51//! An OGC CQL2 _Expression_ on its own is close to useless unless it is evaluated
52//! against, what the (CQL2) standard refers to as [`Resource`]s. A [`Resource`]
53//! here is essentially a _Map_ of property names (i.e. strings) to [queryable][Q]
54//! values. More on that later.
55//!
56//! This library represents those objects by the [`Evaluator`] trait. A simple
57//! example of an implementation of this trait is provided --see [`ExEvaluator`].
58//!
59//! In an earlier incarnation an [`Evaluator`] used to have a `teardown()` hook.
60//! Not anymore. Rust's [`Drop` trait](https://doc.rust-lang.org/std/ops/trait.Drop.html)
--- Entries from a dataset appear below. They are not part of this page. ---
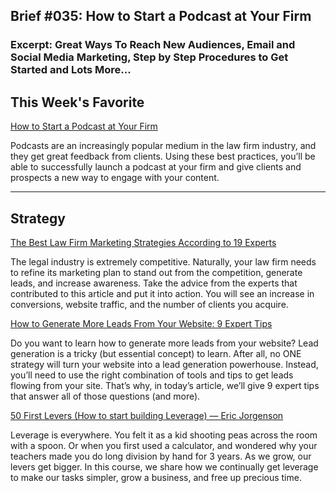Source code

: 
## Brief #035: How to Start a Podcast at Your Firm

### Excerpt: Great Ways To Reach New Audiences, Email and Social Media Marketing, Step by Step Procedures to Get Started and Lots More...

## This Week's Favorite

[How to Start a Podcast at Your Firm](https://blog.legalmarketing.org/how-to-start-a-podcast-at-your-firm) 

Podcasts are an increasingly popular medium in the law firm industry, and they get great feedback from clients. Using these best practices, you’ll be able to successfully launch a podcast at your firm and give clients and prospects a new way to engage with your content.

----

## Strategy

[The Best Law Firm Marketing Strategies According to 19 Experts](https://wisemedia.ca/law-firm-marketing-strategies/)

The legal industry is extremely competitive. Naturally, your law firm needs to refine its marketing plan to stand out from the competition, generate leads, and increase awareness. Take the advice from the experts that contributed to this article and put it into action. You will see an increase in conversions, website traffic, and the number of clients you acquire.

[How to Generate More Leads From Your Website: 9 Expert Tips](https://optinmonster.com/how-to-generate-more-leads-from-your-website/)

Do you want to learn how to generate more leads from your website? Lead generation is a tricky (but essential concept) to learn. After all, no ONE strategy will turn your website into a lead generation powerhouse. Instead, you’ll need to use the right combination of tools and tips to get leads flowing from your site. That’s why, in today’s article, we’ll give 9 expert tips that answer all of those questions (and more).

[50 First Levers (How to start building Leverage) — Eric Jorgenson](https://www.ejorgenson.com/blog/50-first-levers)

Leverage is everywhere. You felt it as a kid shooting peas across the room with a spoon. Or when you first used a calculator, and wondered why your teachers made you do long division by hand for 3 years. As we grow, our levers get bigger. In this course, we share how we continually get leverage to make our tasks simpler, grow a business, and free up precious time.



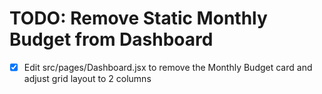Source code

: # TODO: Remove Static Monthly Budget from Dashboard

- [x] Edit src/pages/Dashboard.jsx to remove the Monthly Budget card and adjust grid layout to 2 columns
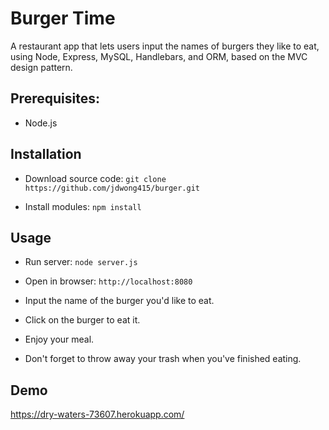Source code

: # Burger Time
A restaurant app that lets users input the names of burgers they like to eat, using Node, Express, MySQL, Handlebars, and ORM, based on the MVC design pattern.

## Prerequisites:
* Node.js

## Installation

* Download source code: `git clone https://github.com/jdwong415/burger.git`

* Install modules: `npm install`

## Usage

* Run server: `node server.js`

* Open in browser: `http://localhost:8080`

* Input the name of the burger you'd like to eat. 

* Click on the burger to eat it.

* Enjoy your meal.

* Don't forget to throw away your trash when you've finished eating.

## Demo
https://dry-waters-73607.herokuapp.com/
61//! sort of makes that method superfluous.
62//!
63//! # Data sources
64//!
65//! Data sources represent providers of data to be processed by [`Evaluator`]s to
66//! filter (i.e. include or exclude) items based on the result of [`Expression`]s.
67//!
68//! The [`DataSource`] (marker) trait represents those objects. Currently the
69//! library provides two implementations: [`CSVDataSource`] and [`GPkgDataSource`].
70//! The first represents _Comma Separated Values_ (CSV) sourced from tabular data
71//! where each row is mapped to a _Feature_ containing one geometry (spatial)
72//! property and other non-geometry attributes. The second represents [GeoPackage][gpkg]
73//! files. A _GeoPackage_ is
74//! > ... _an open, standards-based, platform-independent, portable,
75//! > self-describing, compact format for transferring geospatial information.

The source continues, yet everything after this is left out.